According to The Moscow Times, figures as disparate as Garry Kasparov, Boris Nemtsov and Eduard Limonov all spoke out in support of Kasyanov at a weekend conference in which The Candidate promised "better apartments for half the population and free health care for all." I'm a little unsettled that we haven't heard from Grigoriy Yavlinsky, but only a little.
Mikhail Kasyanov, unquestionably, was the right person to choose. Putting aside his "Misha Two Percent" reputation - thus far unsubstantiated allegations that he asked for a 2 per cent cut on all business deals he oversaw as prime minister from 2000 to 2004 - he's the only opposition politician who both a) can claim democractic credentials and b) claim some credit for the popular stabilnost of the Putin years.

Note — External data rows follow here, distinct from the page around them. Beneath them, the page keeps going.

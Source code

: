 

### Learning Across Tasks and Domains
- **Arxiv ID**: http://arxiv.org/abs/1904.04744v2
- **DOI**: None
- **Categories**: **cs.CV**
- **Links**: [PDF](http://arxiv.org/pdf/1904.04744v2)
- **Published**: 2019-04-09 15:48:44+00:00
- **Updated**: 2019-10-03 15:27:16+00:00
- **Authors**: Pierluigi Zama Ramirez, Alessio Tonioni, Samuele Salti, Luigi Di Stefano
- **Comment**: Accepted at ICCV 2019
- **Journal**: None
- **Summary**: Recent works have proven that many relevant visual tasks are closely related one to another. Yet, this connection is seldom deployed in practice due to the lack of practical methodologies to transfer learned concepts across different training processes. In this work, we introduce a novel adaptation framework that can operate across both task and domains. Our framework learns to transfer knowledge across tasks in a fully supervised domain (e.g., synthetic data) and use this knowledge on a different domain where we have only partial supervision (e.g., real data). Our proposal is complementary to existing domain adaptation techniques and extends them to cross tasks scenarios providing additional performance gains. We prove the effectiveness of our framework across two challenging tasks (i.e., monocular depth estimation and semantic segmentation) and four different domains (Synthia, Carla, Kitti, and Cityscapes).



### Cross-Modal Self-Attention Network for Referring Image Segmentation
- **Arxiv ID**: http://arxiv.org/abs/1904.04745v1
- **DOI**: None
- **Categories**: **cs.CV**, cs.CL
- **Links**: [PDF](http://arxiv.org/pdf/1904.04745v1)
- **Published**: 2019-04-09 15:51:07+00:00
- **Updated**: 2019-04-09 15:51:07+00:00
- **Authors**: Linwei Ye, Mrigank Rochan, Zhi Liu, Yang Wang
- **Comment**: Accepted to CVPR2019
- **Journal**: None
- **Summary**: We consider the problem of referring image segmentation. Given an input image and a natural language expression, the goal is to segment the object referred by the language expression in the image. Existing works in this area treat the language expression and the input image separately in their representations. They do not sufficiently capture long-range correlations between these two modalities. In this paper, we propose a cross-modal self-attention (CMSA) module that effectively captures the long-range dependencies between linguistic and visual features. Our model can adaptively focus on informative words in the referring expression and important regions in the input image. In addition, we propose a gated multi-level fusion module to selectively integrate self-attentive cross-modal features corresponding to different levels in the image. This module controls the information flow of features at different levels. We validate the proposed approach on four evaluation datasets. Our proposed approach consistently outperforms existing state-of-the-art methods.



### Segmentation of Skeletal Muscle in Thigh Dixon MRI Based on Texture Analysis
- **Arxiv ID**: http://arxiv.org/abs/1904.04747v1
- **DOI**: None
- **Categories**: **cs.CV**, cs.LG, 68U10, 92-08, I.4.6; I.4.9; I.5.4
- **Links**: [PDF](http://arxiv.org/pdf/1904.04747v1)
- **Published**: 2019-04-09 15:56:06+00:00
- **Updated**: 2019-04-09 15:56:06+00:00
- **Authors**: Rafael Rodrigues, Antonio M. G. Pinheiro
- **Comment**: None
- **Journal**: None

In other words, he's not just some holdover from the Yeltsin years, he's someone who can say "I helped Putin, but he went too far." That's a message that actually might sell with Russian voters who see the Putin years as far better than Yeltsin's time, but are beginning to worry about just where the siloviki are going with all this.
I once asked Marat Gellman, one of the spin doctors who created Putin and Putinism (though he now has his qualms about the monster he helped give birth to) about the possibility of Kasyanov eventually challenging the siloviki. “To answer that," he told me, "I need to know what kompromat [compromising material] there is against him.” Anyone who has been to the kompromat.ru website knows what he means.
“I don’t know of any and I don’t think [Putin’s allies] know. I think it’s with the Family."
In other words, the opposition just chose the right guy.